The only contest that took place was for the virtually powerless position of deputy leader of the Labour Party. Even if a left-wing candidate had been elected s/he would be unable to do more than whisper in Brown’s ear. However, there was no possibility of this happening. All six deputy leadership candidates nominated Brown for leader. Some, it is true, in the hope of winning the backing of ordinary trade unionists, attacked the obscene wealth at the top of British society. However, even Jon Cruddas, who went furthest – stating the obvious that New Labour has ignored the working class and lost five million voters as a result – was quick to deny that he supported any concrete increase in taxation of the rich.

Having failed to get on the ballot paper for leader, McDonnell put a brave face on the situation: "Thousands of socialists have joined or rejoined the Labour Party… We’ve recruited a whole new generation of young socialists – and won back those who had long since given up hope".

This does not fit the facts. Over the past 18 months, New Labour’s membership has slumped from 198,000 (half the level of 1997) to 182,000. While a trickle may have rejoined the Labour Party to vote for McDonnell, they were far outweighed by the flood heading out the door. Even those who did rejoin are unlikely to stay. Their attitude is likely to be summed up by one letter to The Guardian, sent after McDonnell’s leadership bid collapsed, which simply said: "Ah well, saves us having to rejoin what used to be called the Labour Party after all then".

However, it was the attitude of ordinary trade unionists to the Labour Party that was most clearly revealed by the elections.
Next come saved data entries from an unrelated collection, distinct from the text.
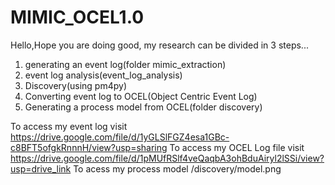 # MIMIC_OCEL1.0
Hello,Hope you are doing good, my research can be divided in 3 steps...
1. generating an event log(folder mimic_extraction)
2. event log analysis(event_log_analysis)
3. Discovery(using pm4py)
4. Converting event log to OCEL(Object Centric Event Log)
5. Generating a process model from OCEL(folder discovery)



To access my event log visit https://drive.google.com/file/d/1yGLSlFGZ4esa1GBc-c8BFT5ofgkRnnnH/view?usp=sharing
To access my OCEL Log file visit https://drive.google.com/file/d/1pMUfRSlf4veQaqbA3ohBduAiryl2lSSi/view?usp=drive_link
To acess my process model /discovery/model.png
Only 8% of members of affiliated trade unions and organisations voted in the deputy leadership contest! The majority clearly did not see Labour as ‘their party’. The number who voted must have been affected by the fact it was required to tick a box saying you "support the policies and principles of the Labour Party" in order to take part.

Nonetheless, if McDonnell, whose programme did take up many of the issues affecting trade unionists, had been on the ballot paper, a bigger layer of trade unionists would probably have voted for him. For that reason the majority of the national leaders of the affiliated trade unions moved might and main to prevent McDonnell getting on the ballot paper and to ensure Brown’s smooth succession. They hope in vain for a few ‘crumbs’ from Brown’s table in return. However, as Brown continues to attack workers’ pay and conditions they will face overwhelming pressure from their members to take action, particularly in the public sector. In that situation, the idea that trade unions should continue to fund New Labour will become increasingly unsustainable.

In a premonition of future developments, Dave Prentis, general secretary of UNISON, denounced an alleged "major push" by the Socialist Party to break the link with Labour (presumably he means our support for the Campaign for a New Workers’ Party), and lamented that he is "seen as an apparatchik for Gordon Brown". In an attempt to distance himself from New Labour’s attacks he declared: "Labour is drinking in the last chance saloon".

The right-wing trade union leaders will do all they can to prevent workers moving to found a new mass party which genuinely represents their interests. Unfortunately, McDonnell is continuing to argue, despite all the evidence to the contrary, that the Labour Party can be reclaimed. Nonetheless, workers’ experience of Brown in office will lead to growing numbers drawing the conclusion that a new mass workers’ party needs to be built.